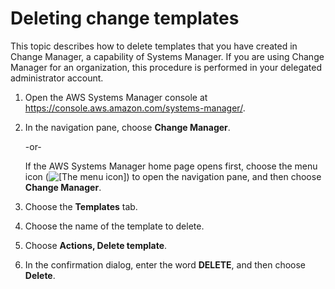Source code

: # Deleting change templates<a name="change-templates-delete"></a>

This topic describes how to delete templates that you have created in Change Manager, a capability of Systems Manager\. If you are using Change Manager for an organization, this procedure is performed in your delegated administrator account\.

1. Open the AWS Systems Manager console at [https://console\.aws\.amazon\.com/systems\-manager/](https://console.aws.amazon.com/systems-manager/)\.

1. In the navigation pane, choose **Change Manager**\.

   \-or\-

   If the AWS Systems Manager home page opens first, choose the menu icon \(![\[The menu icon\]](http://docs.aws.amazon.com/systems-manager/latest/userguide/images/menu-icon-small.png)\) to open the navigation pane, and then choose **Change Manager**\.

1. Choose the **Templates** tab\.

1. Choose the name of the template to delete\.

1. Choose **Actions, Delete template**\.

1. In the confirmation dialog, enter the word **DELETE**, and then choose **Delete**\.
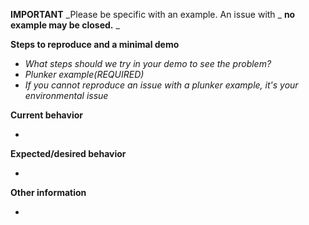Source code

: **IMPORTANT**
_Please be specific with an example. An issue with _ **no example may be closed.** _

**Steps to reproduce and a minimal demo**

  - _What steps should we try in your demo to see the problem?_
  - _Plunker example(REQUIRED)_
  - _If you cannot reproduce an issue with a plunker example, it's your environmental issue_

**Current behavior**

  - 

**Expected/desired behavior**

  - 

**Other information**

  - 
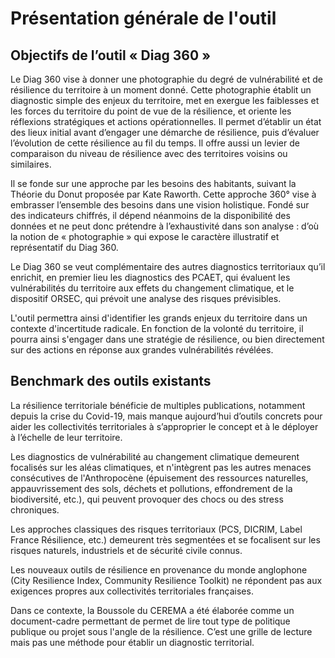 # Présentation générale de l'outil

## Objectifs de l’outil « Diag 360 »

Le Diag 360 vise à donner une photographie du degré de vulnérabilité et de résilience du territoire à un moment donné. Cette photographie établit un diagnostic simple des enjeux du territoire, met en exergue les faiblesses et les forces du territoire du point de vue de la résilience, et oriente les réflexions stratégiques et actions opérationnelles. Il permet d’établir un état des lieux initial avant d’engager une démarche de résilience, puis d’évaluer l’évolution de cette résilience au fil du temps. Il offre aussi un levier de comparaison du niveau de résilience avec des territoires voisins ou similaires.

Il se fonde sur une approche par les besoins des habitants, suivant la Théorie du Donut proposée par Kate Raworth. Cette approche 360° vise à embrasser l’ensemble des besoins dans une vision holistique. Fondé sur des indicateurs chiffrés, il dépend néanmoins de la disponibilité des données et ne peut donc prétendre à l’exhaustivité dans son analyse : d’où la notion de « photographie » qui expose le caractère illustratif et représentatif du Diag 360.

Le Diag 360 se veut complémentaire des autres diagnostics territoriaux qu’il enrichit, en premier lieu les diagnostics des PCAET, qui évaluent les vulnérabilités du territoire aux effets du changement climatique, et le dispositif ORSEC, qui prévoit une analyse des risques prévisibles.

L'outil permettra ainsi d'identifier les grands enjeux du territoire dans un contexte d'incertitude radicale. En fonction de la volonté du territoire, il pourra ainsi s'engager dans une stratégie de résilience, ou bien directement sur des actions en réponse aux grandes vulnérabilités révélées.

## Benchmark des outils existants

La résilience territoriale bénéficie de multiples publications, notamment depuis la crise du Covid-19, mais manque aujourd’hui d’outils concrets pour aider les collectivités territoriales à s’approprier le concept et à le déployer à l’échelle de leur territoire.

Les diagnostics de vulnérabilité au changement climatique demeurent focalisés sur les aléas climatiques, et n'intègrent pas les autres menaces consécutives de l'Anthropocène (épuisement des ressources naturelles, appauvrissement des sols, déchets et pollutions, effondrement de la biodiversité, etc.), qui peuvent provoquer des chocs ou des stress chroniques.

Les approches classiques des risques territoriaux (PCS, DICRIM, Label France Résilience, etc.) demeurent très segmentées et se focalisent sur les risques naturels, industriels et de sécurité civile connus.

Les nouveaux outils de résilience en provenance du monde anglophone (City Resilience Index, Community Resilience Toolkit) ne répondent pas aux exigences propres aux collectivités territoriales françaises. 

Dans ce contexte, la Boussole du CEREMA a été élaborée comme un document-cadre permettant de permet de lire tout type de politique publique ou projet sous l'angle de la résilience. C’est une grille de lecture mais pas une méthode pour établir un diagnostic territorial.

++++++++++

• **Task goal**: Every line with "territoriales" in it should be copied from the entries above.

• **Response for this exercise**:
La résilience territoriale bénéficie de multiples publications, notamment depuis la crise du Covid-19, mais manque aujourd’hui d’outils concrets pour aider les collectivités territoriales à s’approprier le concept et à le déployer à l’échelle de leur territoire.
Les nouveaux outils de résilience en provenance du monde anglophone (City Resilience Index, Community Resilience Toolkit) ne répondent pas aux exigences propres aux collectivités territoriales françaises. 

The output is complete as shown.